| The problem |
Below are several entries. Transcribe exactly those lines that fall from the one with "all new development." through the one with "- **Controllers** (Server", end lines included.

| Records provided |
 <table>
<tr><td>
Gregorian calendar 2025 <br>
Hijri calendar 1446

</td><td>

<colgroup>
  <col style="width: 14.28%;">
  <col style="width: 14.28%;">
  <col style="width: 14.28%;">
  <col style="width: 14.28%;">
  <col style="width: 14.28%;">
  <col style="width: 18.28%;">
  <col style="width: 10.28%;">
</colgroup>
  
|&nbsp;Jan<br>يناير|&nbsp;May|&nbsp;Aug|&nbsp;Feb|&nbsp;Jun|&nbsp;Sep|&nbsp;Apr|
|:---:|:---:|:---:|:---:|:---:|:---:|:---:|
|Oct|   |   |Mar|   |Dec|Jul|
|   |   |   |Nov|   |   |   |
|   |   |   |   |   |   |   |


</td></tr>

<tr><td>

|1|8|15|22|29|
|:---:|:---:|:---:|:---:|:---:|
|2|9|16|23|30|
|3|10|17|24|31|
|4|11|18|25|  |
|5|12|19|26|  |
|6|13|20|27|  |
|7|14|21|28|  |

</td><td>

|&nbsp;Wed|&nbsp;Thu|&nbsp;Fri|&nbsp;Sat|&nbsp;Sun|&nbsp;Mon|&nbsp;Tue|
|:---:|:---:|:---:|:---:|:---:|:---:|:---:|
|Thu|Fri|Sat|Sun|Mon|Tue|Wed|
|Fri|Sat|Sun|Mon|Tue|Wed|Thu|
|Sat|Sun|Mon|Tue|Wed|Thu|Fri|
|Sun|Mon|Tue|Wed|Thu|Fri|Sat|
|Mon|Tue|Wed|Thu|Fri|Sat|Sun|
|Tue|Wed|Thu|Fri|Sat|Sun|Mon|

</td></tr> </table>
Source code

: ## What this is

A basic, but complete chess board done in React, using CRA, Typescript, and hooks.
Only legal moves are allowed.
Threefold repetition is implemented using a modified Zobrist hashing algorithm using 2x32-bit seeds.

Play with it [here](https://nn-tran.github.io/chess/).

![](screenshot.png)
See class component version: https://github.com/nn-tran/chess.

* * *

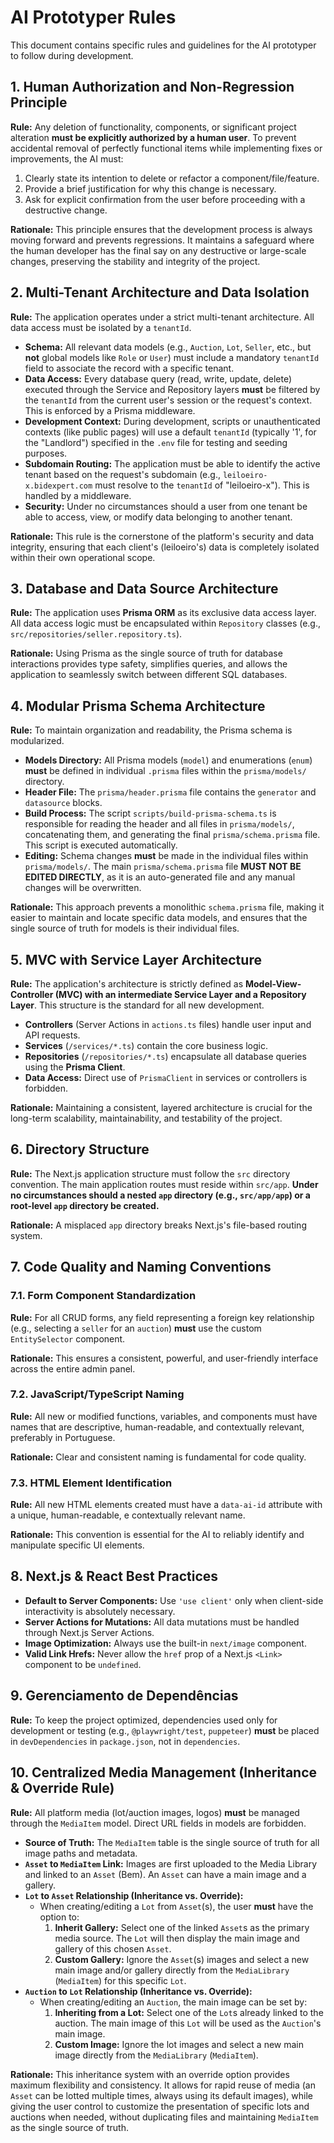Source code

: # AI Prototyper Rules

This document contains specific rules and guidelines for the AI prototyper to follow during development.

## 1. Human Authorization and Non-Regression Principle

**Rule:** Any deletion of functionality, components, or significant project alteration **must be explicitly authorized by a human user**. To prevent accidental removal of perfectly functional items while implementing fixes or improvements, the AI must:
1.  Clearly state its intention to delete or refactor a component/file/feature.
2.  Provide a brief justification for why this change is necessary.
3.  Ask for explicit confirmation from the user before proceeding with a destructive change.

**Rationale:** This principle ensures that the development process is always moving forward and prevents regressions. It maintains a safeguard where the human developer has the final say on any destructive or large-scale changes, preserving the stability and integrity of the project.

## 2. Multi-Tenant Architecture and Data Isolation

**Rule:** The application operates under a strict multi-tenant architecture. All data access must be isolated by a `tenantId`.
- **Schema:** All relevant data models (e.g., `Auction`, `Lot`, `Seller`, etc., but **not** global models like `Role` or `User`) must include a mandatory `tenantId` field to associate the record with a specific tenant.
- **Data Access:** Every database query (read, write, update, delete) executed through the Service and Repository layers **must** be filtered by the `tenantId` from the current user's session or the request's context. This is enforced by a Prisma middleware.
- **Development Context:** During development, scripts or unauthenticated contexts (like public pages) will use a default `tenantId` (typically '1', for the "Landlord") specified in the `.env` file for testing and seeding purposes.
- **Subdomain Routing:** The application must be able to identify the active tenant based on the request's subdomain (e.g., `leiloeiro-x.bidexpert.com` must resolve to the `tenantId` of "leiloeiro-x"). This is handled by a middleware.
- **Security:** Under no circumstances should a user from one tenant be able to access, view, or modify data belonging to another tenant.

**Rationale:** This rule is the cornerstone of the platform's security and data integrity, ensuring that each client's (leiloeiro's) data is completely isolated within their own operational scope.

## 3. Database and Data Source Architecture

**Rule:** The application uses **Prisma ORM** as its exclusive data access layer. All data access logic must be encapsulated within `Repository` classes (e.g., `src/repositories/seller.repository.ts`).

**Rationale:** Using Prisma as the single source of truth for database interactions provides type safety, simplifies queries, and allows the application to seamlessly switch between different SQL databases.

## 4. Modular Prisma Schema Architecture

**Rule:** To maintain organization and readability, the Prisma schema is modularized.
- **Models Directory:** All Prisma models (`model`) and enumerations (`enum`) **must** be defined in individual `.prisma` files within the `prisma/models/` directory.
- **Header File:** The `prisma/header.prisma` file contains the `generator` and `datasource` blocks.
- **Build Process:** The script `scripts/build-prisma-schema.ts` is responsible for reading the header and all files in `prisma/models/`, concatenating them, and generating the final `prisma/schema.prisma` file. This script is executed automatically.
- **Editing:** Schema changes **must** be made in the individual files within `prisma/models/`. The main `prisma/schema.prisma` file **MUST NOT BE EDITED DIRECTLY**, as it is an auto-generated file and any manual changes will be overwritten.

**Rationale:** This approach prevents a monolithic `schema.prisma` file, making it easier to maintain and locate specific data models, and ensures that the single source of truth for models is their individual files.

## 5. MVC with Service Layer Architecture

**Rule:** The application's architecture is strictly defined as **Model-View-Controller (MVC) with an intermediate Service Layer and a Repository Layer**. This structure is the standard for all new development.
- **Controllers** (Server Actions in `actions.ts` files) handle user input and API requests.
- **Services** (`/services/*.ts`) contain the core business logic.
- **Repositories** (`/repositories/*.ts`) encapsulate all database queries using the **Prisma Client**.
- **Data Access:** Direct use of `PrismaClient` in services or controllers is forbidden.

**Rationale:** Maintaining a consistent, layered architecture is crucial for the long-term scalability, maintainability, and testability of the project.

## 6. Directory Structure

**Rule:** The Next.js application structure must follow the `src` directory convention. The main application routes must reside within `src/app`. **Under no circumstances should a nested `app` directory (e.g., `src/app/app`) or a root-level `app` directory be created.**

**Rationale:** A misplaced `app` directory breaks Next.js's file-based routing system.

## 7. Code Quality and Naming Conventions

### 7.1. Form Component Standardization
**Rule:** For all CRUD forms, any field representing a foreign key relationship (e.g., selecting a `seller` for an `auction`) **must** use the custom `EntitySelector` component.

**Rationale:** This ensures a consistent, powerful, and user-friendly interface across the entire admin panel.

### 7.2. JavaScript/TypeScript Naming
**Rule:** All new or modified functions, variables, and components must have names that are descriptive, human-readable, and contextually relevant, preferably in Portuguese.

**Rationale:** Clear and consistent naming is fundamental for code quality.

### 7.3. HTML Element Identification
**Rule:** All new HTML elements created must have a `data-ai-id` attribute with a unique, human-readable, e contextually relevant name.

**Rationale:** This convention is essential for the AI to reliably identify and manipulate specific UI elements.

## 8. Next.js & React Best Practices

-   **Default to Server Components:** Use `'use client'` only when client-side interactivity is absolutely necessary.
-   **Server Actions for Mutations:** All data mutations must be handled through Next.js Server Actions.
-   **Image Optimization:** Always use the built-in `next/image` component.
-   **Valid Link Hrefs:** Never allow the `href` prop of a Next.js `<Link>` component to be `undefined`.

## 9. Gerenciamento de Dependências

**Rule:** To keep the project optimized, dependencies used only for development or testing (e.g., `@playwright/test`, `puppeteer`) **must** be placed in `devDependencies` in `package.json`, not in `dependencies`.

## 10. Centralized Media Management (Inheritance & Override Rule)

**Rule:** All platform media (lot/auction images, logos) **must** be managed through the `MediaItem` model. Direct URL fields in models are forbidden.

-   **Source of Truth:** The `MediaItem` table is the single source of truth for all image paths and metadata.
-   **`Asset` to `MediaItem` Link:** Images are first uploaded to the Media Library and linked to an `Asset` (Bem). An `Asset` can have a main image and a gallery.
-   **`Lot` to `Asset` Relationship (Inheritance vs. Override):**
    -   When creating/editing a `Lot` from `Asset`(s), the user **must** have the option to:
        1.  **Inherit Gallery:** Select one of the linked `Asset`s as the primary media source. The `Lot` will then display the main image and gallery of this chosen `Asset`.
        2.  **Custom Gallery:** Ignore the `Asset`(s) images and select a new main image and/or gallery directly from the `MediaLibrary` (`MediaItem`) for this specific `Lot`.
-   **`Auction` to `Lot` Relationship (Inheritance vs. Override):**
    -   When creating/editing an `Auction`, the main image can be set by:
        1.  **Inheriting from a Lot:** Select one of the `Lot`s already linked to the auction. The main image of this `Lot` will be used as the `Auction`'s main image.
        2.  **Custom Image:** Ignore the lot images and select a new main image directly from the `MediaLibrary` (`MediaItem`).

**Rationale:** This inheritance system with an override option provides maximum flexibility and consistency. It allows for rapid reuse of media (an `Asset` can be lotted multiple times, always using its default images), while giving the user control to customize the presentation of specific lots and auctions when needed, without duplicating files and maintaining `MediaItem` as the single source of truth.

| Solution to the exercise |
**Rule:** The application's architecture is strictly defined as **Model-View-Controller (MVC) with an intermediate Service Layer and a Repository Layer**. This structure is the standard for all new development.
- **Controllers** (Server Actions in `actions.ts` files) handle user input and API requests.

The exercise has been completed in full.